Weiteres: Der Autor Gregor Hens schickt Beobachtungen aus dem amerikanischen Wahlkampf, den er als Dozent an der Ohio State University verfolgt. Carsten Hueck trifft den israelischen Schriftsteller Nir Baram, der sich sehr kritisch zur Politik in Israel und einem allgegenwärtigen Rassismus äußert.

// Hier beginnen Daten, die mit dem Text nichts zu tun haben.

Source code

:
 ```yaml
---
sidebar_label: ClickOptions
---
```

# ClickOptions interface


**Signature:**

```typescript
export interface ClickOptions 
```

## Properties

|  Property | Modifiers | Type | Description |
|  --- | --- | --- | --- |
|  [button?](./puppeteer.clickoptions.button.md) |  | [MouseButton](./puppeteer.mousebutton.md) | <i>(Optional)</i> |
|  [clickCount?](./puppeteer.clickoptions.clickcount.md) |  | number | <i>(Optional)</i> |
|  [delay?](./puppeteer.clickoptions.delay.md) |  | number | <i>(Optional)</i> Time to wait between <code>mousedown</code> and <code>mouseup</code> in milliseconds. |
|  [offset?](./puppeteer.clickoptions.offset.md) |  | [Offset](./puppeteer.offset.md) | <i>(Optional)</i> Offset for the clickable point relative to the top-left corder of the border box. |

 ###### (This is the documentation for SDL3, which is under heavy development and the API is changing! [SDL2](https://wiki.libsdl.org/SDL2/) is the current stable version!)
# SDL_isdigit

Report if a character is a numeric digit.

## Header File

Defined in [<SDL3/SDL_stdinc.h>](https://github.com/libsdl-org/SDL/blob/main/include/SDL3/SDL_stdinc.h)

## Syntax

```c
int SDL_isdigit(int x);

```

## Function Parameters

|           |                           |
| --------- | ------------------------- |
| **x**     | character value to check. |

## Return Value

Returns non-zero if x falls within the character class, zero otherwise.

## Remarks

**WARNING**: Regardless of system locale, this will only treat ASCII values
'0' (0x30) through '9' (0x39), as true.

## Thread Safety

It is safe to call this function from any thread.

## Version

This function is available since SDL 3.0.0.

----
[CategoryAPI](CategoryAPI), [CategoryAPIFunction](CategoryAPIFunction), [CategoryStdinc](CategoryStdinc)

Besprochen werden Elisabeth Edls Neuübersetzung von Flauberts "Madame Bovary", Eric Hobsbawms Marxismus-Schrift "Wie man die Welt verändert" und Winfried Wilhelmys Studie "Seliges Lächeln und höllisches Gelächter" (mehr ab 14 Uhr in unserer Bücherschau des Tages).

Welt, 31.10.2012

Felix Stephan stellt den Soulsänger Tom Krell alias How to Dress Well vor, der besser - und leiser - singt als Mariah Carey. Auch sonst ist er nicht der typische Soulman: "Tom Krell schreibt neben seiner Bühnenkarriere an der Chicagoer DePaul University seine Dissertation über das nihilistische Potenzial des deutschen Idealismus, den er zwei Semester lang in Bonn studiert hat. Ein weißer Amerikaner mit akademischem Schwerpunkt auf Kant und dem späten Wittgenstein, der schwarzen Soul interpretiert." Das klingt dann so:



Der Künstler Günther Uecker wird gerade in einer großen Ausstellung in Teheran gezeigt. Im Interview erzählt er, wie es dazu kam: "Meine Ausstellung solle der Beginn einer neuen Museumspolitik sein, sagte mir der Museumsdirektor. Man möchte dieses Institut, das zu Zeiten des Schahs gegründet wurde und eine der besten modernen Kunstsammlungen außerhalb der westlichen Welt besitzt, wieder für internationale Positionen öffnen ... Ich wurde in keiner Weise beeinträchtigt. Das ist erstaunlich. Das Museum wurde leergeräumt, um meine Werke in den zwölf Räumen zu präsentieren. Ich durfte feststellen, dass die Menschen die Öffnung annehmen."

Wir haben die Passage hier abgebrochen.